2006-09 middle grade book series by Philip Reeve

The Larklight trilogy is a trilogy of middle grade novels by Philip Reeve, entitled Larklight, Starcross, and Mothstorm. These books are all illustrated by David Wyatt.

==Setting==
The Larklight trilogy is set in an alternative Victorian-era universe, where mankind has been exploring the Solar System for at least a century. Earth is the same as it was in the late 19th century, but only the United Kingdom and its Empire possess the engines to travel across the Solar System. The United States, which the British consider to be rebellious colonies, and France, though not technically at war with Britain on Earth, are in a struggle to sabotage the Britons' expansive interests and develop space technology of their own.
London, the centre of the universe, has many spaceports and is the base of many organisations such as the Royal Xenological Society.

== Larklight ==

Larklight is the first book in the series. The story begins in the Larklight manor where they have a visitor.
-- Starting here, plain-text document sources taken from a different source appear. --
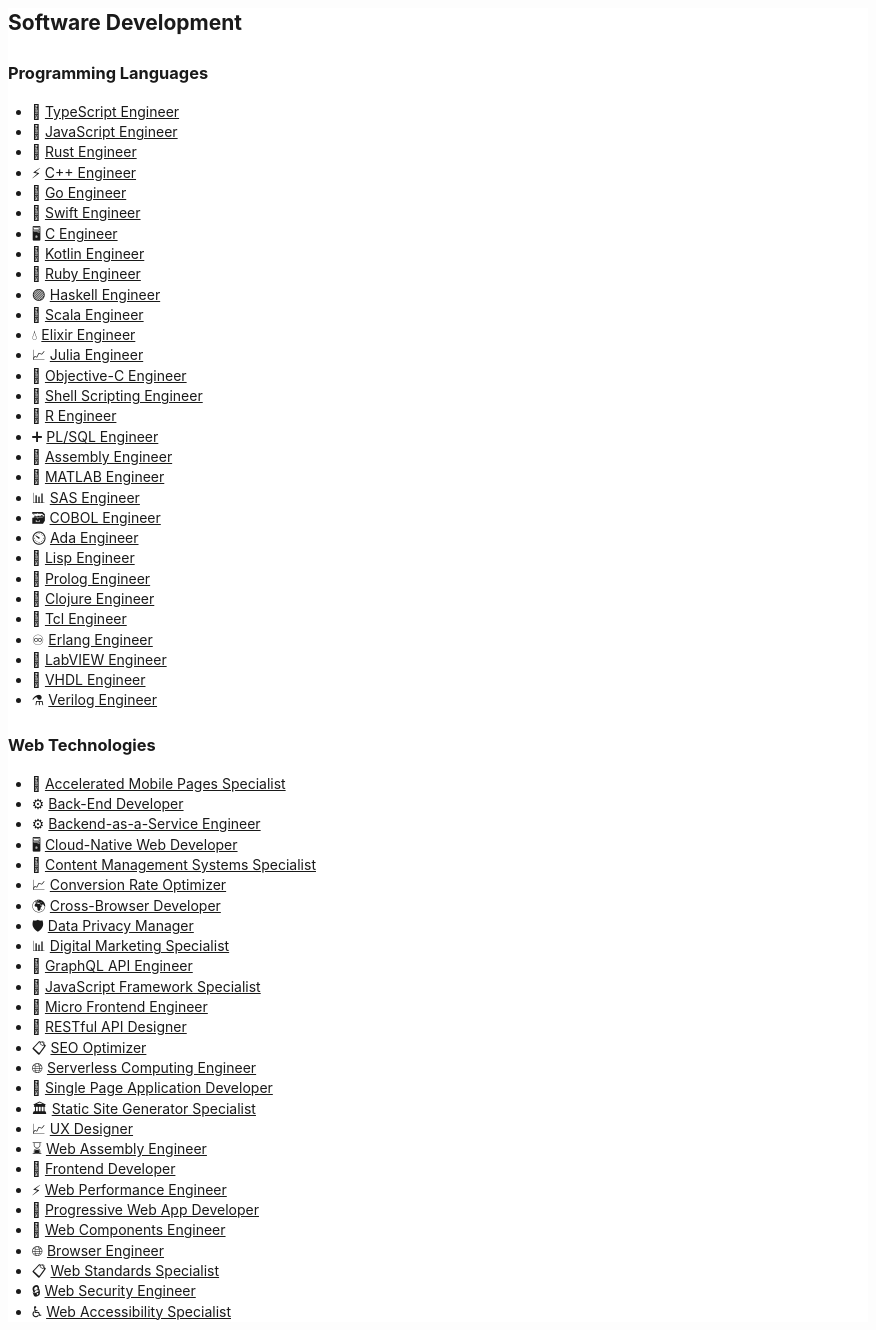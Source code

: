 ## Software Development

### Programming Languages
- 📘 [TypeScript Engineer](./roles/categories/languages/typescript-engineer.md)
- 💛 [JavaScript Engineer](./roles/categories/languages/javascript-engineer.md)
- 🦀 [Rust Engineer](./roles/categories/languages/rust-engineer.md)
- ⚡ [C++ Engineer](./roles/categories/languages/cpp-engineer.md)
- 🐹 [Go Engineer](./roles/categories/languages/go-engineer.md)
- 🍎 [Swift Engineer](./roles/categories/languages/swift-engineer.md)
- 🖥️ [C Engineer](./roles/categories/languages/c-engineer.md)
- 💜 [Kotlin Engineer](./roles/categories/languages/kotlin-engineer.md)
- 💎 [Ruby Engineer](./roles/categories/languages/ruby-engineer.md)
- 🟣 [Haskell Engineer](./roles/categories/languages/haskell-engineer.md)
- 🔴 [Scala Engineer](./roles/categories/languages/scala-engineer.md)
- 💧 [Elixir Engineer](./roles/categories/languages/elixir-engineer.md)
- 📈 [Julia Engineer](./roles/categories/languages/julia-engineer.md)
- 📜 [Objective-C Engineer](./roles/categories/languages/objective-c-engineer.md)
- 🔄 [Shell Scripting Engineer](./roles/categories/languages/shell-scripting-engineer.md)
- 🧬 [R Engineer](./roles/categories/languages/r-engineer.md)
- ➕ [PL/SQL Engineer](./roles/categories/languages/plsql-engineer.md)
- 💽 [Assembly Engineer](./roles/categories/languages/assembly-engineer.md)
- 📝 [MATLAB Engineer](./roles/categories/languages/matlab-engineer.md)
- 📊 [SAS Engineer](./roles/categories/languages/sas-engineer.md)
- 🗃️ [COBOL Engineer](./roles/categories/languages/cobol-engineer.md)
- ⏲️ [Ada Engineer](./roles/categories/languages/ada-engineer.md)
- 🌲 [Lisp Engineer](./roles/categories/languages/lisp-engineer.md)
- 🌌 [Prolog Engineer](./roles/categories/languages/prolog-engineer.md)
- 🌱 [Clojure Engineer](./roles/categories/languages/clojure-engineer.md)
- 🐢 [Tcl Engineer](./roles/categories/languages/tcl-engineer.md)
- ♾️ [Erlang Engineer](./roles/categories/languages/erlang-engineer.md)
- 🧪 [LabVIEW Engineer](./roles/categories/languages/labview-engineer.md)
- 🧬 [VHDL Engineer](./roles/categories/languages/vhdl-engineer.md)
- ⚗️ [Verilog Engineer](./roles/categories/languages/verilog-engineer.md)

### Web Technologies
- 📱 [Accelerated Mobile Pages Specialist](./roles/categories/web/amp-specialist.md)
- ⚙️ [Back-End Developer](./roles/categories/web/back-end-developer.md)
- ⚙️ [Backend-as-a-Service Engineer](./roles/categories/web/baas-engineer.md)
- 🖥️ [Cloud-Native Web Developer](./roles/categories/web/cloud-native-web-developer.md)
- 🔗 [Content Management Systems Specialist](./roles/categories/web/cms-specialist.md)
- 📈 [Conversion Rate Optimizer](./roles/categories/web/conversion-rate-optimizer.md)
- 🌍 [Cross-Browser Developer](./roles/categories/web/cross-browser-developer.md)
- 🛡️ [Data Privacy Manager](./roles/categories/web/data-privacy-manager.md)
- 📊 [Digital Marketing Specialist](./roles/categories/web/digital-marketing-specialist.md)
- 🔌 [GraphQL API Engineer](./roles/categories/web/graphql-api-engineer.md)
- 🦾 [JavaScript Framework Specialist](./roles/categories/web/javascript-framework-specialist.md)
- 🧬 [Micro Frontend Engineer](./roles/categories/web/micro-frontend-engineer.md)
- 📓 [RESTful API Designer](./roles/categories/web/restful-api-designer.md)
- 📋 [SEO Optimizer](./roles/categories/web/seo-optimizer.md)
- 🌐 [Serverless Computing Engineer](./roles/categories/web/serverless-computing-engineer.md)
- 🚀 [Single Page Application Developer](./roles/categories/web/spa-developer.md)
- 🏛️ [Static Site Generator Specialist](./roles/categories/web/static-site-generator-specialist.md)
- 📈 [UX Designer](./roles/categories/web/ux-designer.md)
- ⌛ [Web Assembly Engineer](./roles/categories/web/web-assembly-engineer.md)
- 🎨 [Frontend Developer](./roles/categories/web/frontend-developer.md)
- ⚡ [Web Performance Engineer](./roles/categories/web/web-performance-engineer.md)
- 📱 [Progressive Web App Developer](./roles/categories/web/pwa-developer.md)
- 🧩 [Web Components Engineer](./roles/categories/web/web-components-engineer.md)
- 🌐 [Browser Engineer](./roles/categories/web/browser-engineer.md)
- 📋 [Web Standards Specialist](./roles/categories/web/web-standards-specialist.md)
- 🔒 [Web Security Engineer](./roles/categories/web/web-security-engineer.md)
- ♿ [Web Accessibility Specialist](./roles/categories/web/web-accessibility-specialist.md)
However, soon, white spiders from Saturn invade Larklight and they have to save the known universe from a madman.

== Starcross ==

Starcross, the second book in the trilogy begins when Art Mumby and his prim older sister Myrtle, at their home (Larklight) with their mother and father, receive a strange invitation to the Starcross hotel, located in the asteroid field.

== Mothstorm ==

Mothstorm, the third book and the last book in the trilogy, was published in hardback in October 2008. The paperback was scheduled to be published on 6 July 2009. They fight giant moths, and a race of blue lizards led by a Rogue Shaper.

==Film adaptations==
Warner Bros. had planned a $200 million adaptation of the first book Larklight, with Shekhar Kapur directing, however, the film was never released. The film was planned to be released January 1, 2010, but after the death of director Anthony Minghella, Shekhar Kapur took over his unfinished movie, New York, I Love You, and Larklight had to be postponed.